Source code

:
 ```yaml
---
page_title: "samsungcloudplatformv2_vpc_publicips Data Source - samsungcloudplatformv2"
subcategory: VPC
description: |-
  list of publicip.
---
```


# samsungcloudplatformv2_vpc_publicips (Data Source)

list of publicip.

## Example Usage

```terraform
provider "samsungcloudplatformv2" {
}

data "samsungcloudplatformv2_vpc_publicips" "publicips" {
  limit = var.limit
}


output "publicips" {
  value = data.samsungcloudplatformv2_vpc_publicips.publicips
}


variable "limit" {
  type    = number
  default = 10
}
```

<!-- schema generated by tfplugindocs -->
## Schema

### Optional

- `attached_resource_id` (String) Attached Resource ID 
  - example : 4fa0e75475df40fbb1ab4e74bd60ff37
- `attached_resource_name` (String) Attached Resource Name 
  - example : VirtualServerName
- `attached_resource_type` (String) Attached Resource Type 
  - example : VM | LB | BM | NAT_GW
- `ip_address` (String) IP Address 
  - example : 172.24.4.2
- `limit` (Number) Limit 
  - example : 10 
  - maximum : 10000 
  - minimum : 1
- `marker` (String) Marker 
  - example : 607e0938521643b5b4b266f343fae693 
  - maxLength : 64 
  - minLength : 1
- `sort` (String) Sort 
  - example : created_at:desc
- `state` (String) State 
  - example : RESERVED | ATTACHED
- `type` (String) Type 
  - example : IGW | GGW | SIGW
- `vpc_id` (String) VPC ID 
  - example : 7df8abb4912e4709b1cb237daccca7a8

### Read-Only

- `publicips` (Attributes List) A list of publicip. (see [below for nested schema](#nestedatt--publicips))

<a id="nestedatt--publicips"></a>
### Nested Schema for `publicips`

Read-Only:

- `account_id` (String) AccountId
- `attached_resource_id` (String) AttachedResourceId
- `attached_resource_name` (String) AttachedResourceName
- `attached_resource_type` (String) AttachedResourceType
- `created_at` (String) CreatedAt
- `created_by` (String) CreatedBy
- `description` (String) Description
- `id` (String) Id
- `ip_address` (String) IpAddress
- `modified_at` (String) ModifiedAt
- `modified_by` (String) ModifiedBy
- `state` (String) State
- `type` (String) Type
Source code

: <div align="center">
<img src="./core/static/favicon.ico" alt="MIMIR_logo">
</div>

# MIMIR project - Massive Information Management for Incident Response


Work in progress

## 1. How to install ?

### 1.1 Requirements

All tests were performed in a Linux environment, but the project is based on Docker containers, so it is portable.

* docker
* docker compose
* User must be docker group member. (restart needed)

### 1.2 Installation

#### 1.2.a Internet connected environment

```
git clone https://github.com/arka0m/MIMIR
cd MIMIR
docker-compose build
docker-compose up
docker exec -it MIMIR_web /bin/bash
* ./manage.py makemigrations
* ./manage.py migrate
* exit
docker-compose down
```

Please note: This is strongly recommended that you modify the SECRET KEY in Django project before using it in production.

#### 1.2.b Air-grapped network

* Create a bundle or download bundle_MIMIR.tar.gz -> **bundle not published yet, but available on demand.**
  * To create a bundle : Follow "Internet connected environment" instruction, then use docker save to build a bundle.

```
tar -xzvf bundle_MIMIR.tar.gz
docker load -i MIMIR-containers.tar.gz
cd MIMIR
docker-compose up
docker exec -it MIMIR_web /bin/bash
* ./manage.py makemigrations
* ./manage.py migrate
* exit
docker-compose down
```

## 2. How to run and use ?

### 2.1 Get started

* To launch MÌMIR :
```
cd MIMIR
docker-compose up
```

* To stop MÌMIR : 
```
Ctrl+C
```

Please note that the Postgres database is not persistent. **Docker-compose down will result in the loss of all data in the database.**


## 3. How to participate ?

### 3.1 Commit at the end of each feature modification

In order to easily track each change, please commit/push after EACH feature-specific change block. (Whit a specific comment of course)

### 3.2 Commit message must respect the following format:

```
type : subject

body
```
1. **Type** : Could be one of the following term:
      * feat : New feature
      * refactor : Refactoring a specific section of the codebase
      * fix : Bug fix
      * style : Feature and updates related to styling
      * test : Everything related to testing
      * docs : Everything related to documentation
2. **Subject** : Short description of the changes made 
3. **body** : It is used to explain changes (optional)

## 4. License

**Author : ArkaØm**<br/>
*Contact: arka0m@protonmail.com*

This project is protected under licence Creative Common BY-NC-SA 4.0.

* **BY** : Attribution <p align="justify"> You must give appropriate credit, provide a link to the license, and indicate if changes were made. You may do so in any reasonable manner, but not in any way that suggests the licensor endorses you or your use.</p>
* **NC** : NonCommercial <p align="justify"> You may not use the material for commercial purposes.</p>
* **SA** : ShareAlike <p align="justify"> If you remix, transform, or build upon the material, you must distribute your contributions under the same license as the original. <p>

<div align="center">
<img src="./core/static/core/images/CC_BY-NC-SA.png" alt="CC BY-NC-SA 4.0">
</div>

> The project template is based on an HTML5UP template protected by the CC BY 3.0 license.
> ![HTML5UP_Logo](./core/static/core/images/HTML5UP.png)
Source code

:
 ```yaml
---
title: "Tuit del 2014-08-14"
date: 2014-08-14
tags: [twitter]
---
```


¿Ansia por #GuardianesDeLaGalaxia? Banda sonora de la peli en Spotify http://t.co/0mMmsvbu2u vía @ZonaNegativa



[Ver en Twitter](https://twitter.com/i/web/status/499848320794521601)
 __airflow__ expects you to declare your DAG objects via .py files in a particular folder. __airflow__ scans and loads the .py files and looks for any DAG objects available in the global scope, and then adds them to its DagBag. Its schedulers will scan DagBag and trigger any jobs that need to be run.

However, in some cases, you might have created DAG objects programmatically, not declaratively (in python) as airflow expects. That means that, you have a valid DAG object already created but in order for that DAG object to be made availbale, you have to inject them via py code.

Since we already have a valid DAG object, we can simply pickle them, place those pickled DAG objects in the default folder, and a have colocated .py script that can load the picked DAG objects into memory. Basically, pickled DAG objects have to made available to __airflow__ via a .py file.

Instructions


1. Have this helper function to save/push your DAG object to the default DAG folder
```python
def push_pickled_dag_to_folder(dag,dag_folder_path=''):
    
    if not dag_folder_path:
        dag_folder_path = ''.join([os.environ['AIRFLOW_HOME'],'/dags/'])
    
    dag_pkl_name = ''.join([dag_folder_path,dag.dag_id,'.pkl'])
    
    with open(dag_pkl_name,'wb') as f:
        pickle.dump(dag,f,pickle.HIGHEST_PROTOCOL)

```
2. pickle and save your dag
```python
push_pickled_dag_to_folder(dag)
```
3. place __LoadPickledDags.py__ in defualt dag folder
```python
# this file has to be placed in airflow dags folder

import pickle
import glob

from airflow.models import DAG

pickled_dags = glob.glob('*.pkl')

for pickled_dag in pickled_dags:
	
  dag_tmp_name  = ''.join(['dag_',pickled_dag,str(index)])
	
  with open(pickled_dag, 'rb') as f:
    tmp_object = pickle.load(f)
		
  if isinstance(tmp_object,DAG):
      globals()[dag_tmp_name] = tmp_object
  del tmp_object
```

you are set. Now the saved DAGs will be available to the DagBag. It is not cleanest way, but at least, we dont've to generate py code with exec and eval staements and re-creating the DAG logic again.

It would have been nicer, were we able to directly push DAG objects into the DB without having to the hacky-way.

* * * * * * *

§ **Task to complete**: Your job is to output all of the material exactly.

§ **Output for this exercise**:
Source code

:
 ```yaml
---
page_title: "samsungcloudplatformv2_vpc_publicips Data Source - samsungcloudplatformv2"
subcategory: VPC
description: |-
  list of publicip.
---
```


# samsungcloudplatformv2_vpc_publicips (Data Source)

list of publicip.

## Example Usage

```terraform
provider "samsungcloudplatformv2" {
}

data "samsungcloudplatformv2_vpc_publicips" "publicips" {
  limit = var.limit
}


output "publicips" {
  value = data.samsungcloudplatformv2_vpc_publicips.publicips
}


variable "limit" {
  type    = number
  default = 10
}
```

<!-- schema generated by tfplugindocs -->
## Schema

### Optional

- `attached_resource_id` (String) Attached Resource ID 
  - example : 4fa0e75475df40fbb1ab4e74bd60ff37
- `attached_resource_name` (String) Attached Resource Name 
  - example : VirtualServerName
- `attached_resource_type` (String) Attached Resource Type 
  - example : VM | LB | BM | NAT_GW
- `ip_address` (String) IP Address 
  - example : 172.24.4.2
- `limit` (Number) Limit 
  - example : 10 
  - maximum : 10000 
  - minimum : 1
- `marker` (String) Marker 
  - example : 607e0938521643b5b4b266f343fae693 
  - maxLength : 64 
  - minLength : 1
- `sort` (String) Sort 
  - example : created_at:desc
- `state` (String) State 
  - example : RESERVED | ATTACHED
- `type` (String) Type 
  - example : IGW | GGW | SIGW
- `vpc_id` (String) VPC ID 
  - example : 7df8abb4912e4709b1cb237daccca7a8

### Read-Only

- `publicips` (Attributes List) A list of publicip. (see [below for nested schema](#nestedatt--publicips))

<a id="nestedatt--publicips"></a>
### Nested Schema for `publicips`

Read-Only:

- `account_id` (String) AccountId
- `attached_resource_id` (String) AttachedResourceId
- `attached_resource_name` (String) AttachedResourceName
- `attached_resource_type` (String) AttachedResourceType
- `created_at` (String) CreatedAt
- `created_by` (String) CreatedBy
- `description` (String) Description
- `id` (String) Id
- `ip_address` (String) IpAddress
- `modified_at` (String) ModifiedAt
- `modified_by` (String) ModifiedBy
- `state` (String) State
- `type` (String) Type
Source code

: <div align="center">
<img src="./core/static/favicon.ico" alt="MIMIR_logo">
</div>

# MIMIR project - Massive Information Management for Incident Response


Work in progress

## 1. How to install ?

### 1.1 Requirements

All tests were performed in a Linux environment, but the project is based on Docker containers, so it is portable.

* docker
* docker compose
* User must be docker group member. (restart needed)

### 1.2 Installation

#### 1.2.a Internet connected environment

```
git clone https://github.com/arka0m/MIMIR
cd MIMIR
docker-compose build
docker-compose up
docker exec -it MIMIR_web /bin/bash
* ./manage.py makemigrations
* ./manage.py migrate
* exit
docker-compose down
```

Please note: This is strongly recommended that you modify the SECRET KEY in Django project before using it in production.

#### 1.2.b Air-grapped network

* Create a bundle or download bundle_MIMIR.tar.gz -> **bundle not published yet, but available on demand.**
  * To create a bundle : Follow "Internet connected environment" instruction, then use docker save to build a bundle.

```
tar -xzvf bundle_MIMIR.tar.gz
docker load -i MIMIR-containers.tar.gz
cd MIMIR
docker-compose up
docker exec -it MIMIR_web /bin/bash
* ./manage.py makemigrations
* ./manage.py migrate
* exit
docker-compose down
```

## 2. How to run and use ?

### 2.1 Get started

* To launch MÌMIR :
```
cd MIMIR
docker-compose up
```

* To stop MÌMIR : 
```
Ctrl+C
```

Please note that the Postgres database is not persistent. **Docker-compose down will result in the loss of all data in the database.**


## 3. How to participate ?

### 3.1 Commit at the end of each feature modification

In order to easily track each change, please commit/push after EACH feature-specific change block. (Whit a specific comment of course)

### 3.2 Commit message must respect the following format:

```
type : subject

body
```
1. **Type** : Could be one of the following term:
      * feat : New feature
      * refactor : Refactoring a specific section of the codebase
      * fix : Bug fix
      * style : Feature and updates related to styling
      * test : Everything related to testing
      * docs : Everything related to documentation
2. **Subject** : Short description of the changes made 
3. **body** : It is used to explain changes (optional)

## 4. License

**Author : ArkaØm**<br/>
*Contact: arka0m@protonmail.com*

This project is protected under licence Creative Common BY-NC-SA 4.0.

* **BY** : Attribution <p align="justify"> You must give appropriate credit, provide a link to the license, and indicate if changes were made. You may do so in any reasonable manner, but not in any way that suggests the licensor endorses you or your use.</p>
* **NC** : NonCommercial <p align="justify"> You may not use the material for commercial purposes.</p>
* **SA** : ShareAlike <p align="justify"> If you remix, transform, or build upon the material, you must distribute your contributions under the same license as the original. <p>

<div align="center">
<img src="./core/static/core/images/CC_BY-NC-SA.png" alt="CC BY-NC-SA 4.0">
</div>

> The project template is based on an HTML5UP template protected by the CC BY 3.0 license.
> ![HTML5UP_Logo](./core/static/core/images/HTML5UP.png)
Source code

:
 ```yaml
---
title: "Tuit del 2014-08-14"
date: 2014-08-14
tags: [twitter]
---
```


¿Ansia por #GuardianesDeLaGalaxia? Banda sonora de la peli en Spotify http://t.co/0mMmsvbu2u vía @ZonaNegativa



[Ver en Twitter](https://twitter.com/i/web/status/499848320794521601)
 __airflow__ expects you to declare your DAG objects via .py files in a particular folder. __airflow__ scans and loads the .py files and looks for any DAG objects available in the global scope, and then adds them to its DagBag. Its schedulers will scan DagBag and trigger any jobs that need to be run.

However, in some cases, you might have created DAG objects programmatically, not declaratively (in python) as airflow expects. That means that, you have a valid DAG object already created but in order for that DAG object to be made availbale, you have to inject them via py code.

Since we already have a valid DAG object, we can simply pickle them, place those pickled DAG objects in the default folder, and a have colocated .py script that can load the picked DAG objects into memory. Basically, pickled DAG objects have to made available to __airflow__ via a .py file.

Instructions


1. Have this helper function to save/push your DAG object to the default DAG folder
```python
def push_pickled_dag_to_folder(dag,dag_folder_path=''):
    
    if not dag_folder_path:
        dag_folder_path = ''.join([os.environ['AIRFLOW_HOME'],'/dags/'])
    
    dag_pkl_name = ''.join([dag_folder_path,dag.dag_id,'.pkl'])
    
    with open(dag_pkl_name,'wb') as f:
        pickle.dump(dag,f,pickle.HIGHEST_PROTOCOL)

```
2. pickle and save your dag
```python
push_pickled_dag_to_folder(dag)
```
3. place __LoadPickledDags.py__ in defualt dag folder
```python
# this file has to be placed in airflow dags folder

import pickle
import glob

from airflow.models import DAG

pickled_dags = glob.glob('*.pkl')

for pickled_dag in pickled_dags:
	
  dag_tmp_name  = ''.join(['dag_',pickled_dag,str(index)])
	
  with open(pickled_dag, 'rb') as f:
    tmp_object = pickle.load(f)
		
  if isinstance(tmp_object,DAG):
      globals()[dag_tmp_name] = tmp_object
  del tmp_object
```

you are set. Now the saved DAGs will be available to the DagBag. It is not cleanest way, but at least, we dont've to generate py code with exec and eval staements and re-creating the DAG logic again.

It would have been nicer, were we able to directly push DAG objects into the DB without having to the hacky-way.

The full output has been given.